GIVEN ENTRIES:
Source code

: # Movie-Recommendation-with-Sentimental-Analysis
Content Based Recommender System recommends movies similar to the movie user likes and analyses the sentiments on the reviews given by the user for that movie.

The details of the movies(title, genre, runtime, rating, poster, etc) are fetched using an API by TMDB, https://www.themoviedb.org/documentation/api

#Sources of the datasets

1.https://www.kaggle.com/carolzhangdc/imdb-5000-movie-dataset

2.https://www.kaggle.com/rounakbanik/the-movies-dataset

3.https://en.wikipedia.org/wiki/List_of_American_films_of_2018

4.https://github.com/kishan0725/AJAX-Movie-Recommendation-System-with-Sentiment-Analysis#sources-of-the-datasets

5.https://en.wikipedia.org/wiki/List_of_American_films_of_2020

PROBLEM DESCRIPTION: All of the material must be written out again without any change.

SOLUTION TO THIS PROBLEM:
Source code

: # Movie-Recommendation-with-Sentimental-Analysis
Content Based Recommender System recommends movies similar to the movie user likes and analyses the sentiments on the reviews given by the user for that movie.

The details of the movies(title, genre, runtime, rating, poster, etc) are fetched using an API by TMDB, https://www.themoviedb.org/documentation/api

#Sources of the datasets

1.https://www.kaggle.com/carolzhangdc/imdb-5000-movie-dataset

2.https://www.kaggle.com/rounakbanik/the-movies-dataset

3.https://en.wikipedia.org/wiki/List_of_American_films_of_2018

4.https://github.com/kishan0725/AJAX-Movie-Recommendation-System-with-Sentiment-Analysis#sources-of-the-datasets

5.https://en.wikipedia.org/wiki/List_of_American_films_of_2020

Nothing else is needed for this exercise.